Es wäre natürlich viel schöner gewesen, wenn Matthias Sammer verraten hätte, dass er dem Trainer Jupp Heynckes künftig die Aufstellung diktiert. Ein Fest wäre es auch gewesen, wenn Mario Mandzukic angekündigt hätte, dass er Mario Gomez verdrängt, weil er eh viel besser ist als der. Anschließend hätte Sammer die Verpflichtung von Messi bekannt geben können, und zum Schluss hätte Mandzukic vielleicht noch über seine Zeit in Wolfsburg und über Trainer Felix Magath gelästert.

Pressekonferenzen könnten so einfach sein. Aber in Wirklichkeit sind sie leider furchtbar kompliziert. In Wirklichkeit sagte Matthias Sammer: "Ich bin überhaupt nicht bereit, mich über Spielsystem oder Taktik zu äußern." Der FC Bayern habe "einen erstklassigen Trainer, und damit das noch mal klar ist: Wir haben hier eine klare Aufgaben-Verteilung."
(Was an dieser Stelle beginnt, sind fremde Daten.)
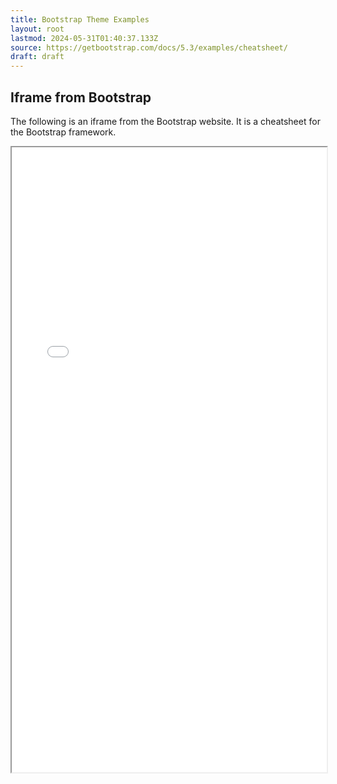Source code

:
 ```yaml
---
title: Bootstrap Theme Examples
layout: root
lastmod: 2024-05-31T01:40:37.133Z
source: https://getbootstrap.com/docs/5.3/examples/cheatsheet/
draft: draft
---
```


## Iframe from Bootstrap

The following is an iframe from the Bootstrap website. It is a cheatsheet for the Bootstrap framework.

<iframe src="{{ page.source }}" width="100%" height="1000"></iframe>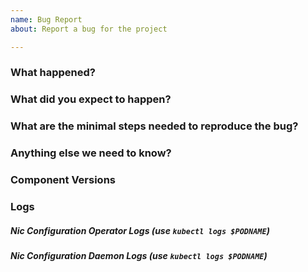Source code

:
 ```yaml
---
name: Bug Report
about: Report a bug for the project

---
```

<!-- Please use this template while reporting a bug and provide as much relevant info as possible. Doing so give us the best chance to find a prompt resolution to your issue -->

### What happened?

### What did you expect to happen?

### What are the minimal steps needed to reproduce the bug?

### Anything else we need to know?

### Component Versions

### Logs
##### Nic Configuration Operator Logs (use `kubectl logs $PODNAME`)
##### Nic Configuration Daemon Logs (use `kubectl logs $PODNAME`)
Und Mario Mandzukic sagte, er wolle in München "Teil einer erfolgreichen Mannschaft sein", und da könne es passieren, dass er "auch mal auf der Bank" sitze, aber auch dafür sei er bereit. Allerdings: Er habe sich bisher "noch überall durchgesetzt, und ich bin überzeugt, dass ich das auch bei Bayern schaffen werde".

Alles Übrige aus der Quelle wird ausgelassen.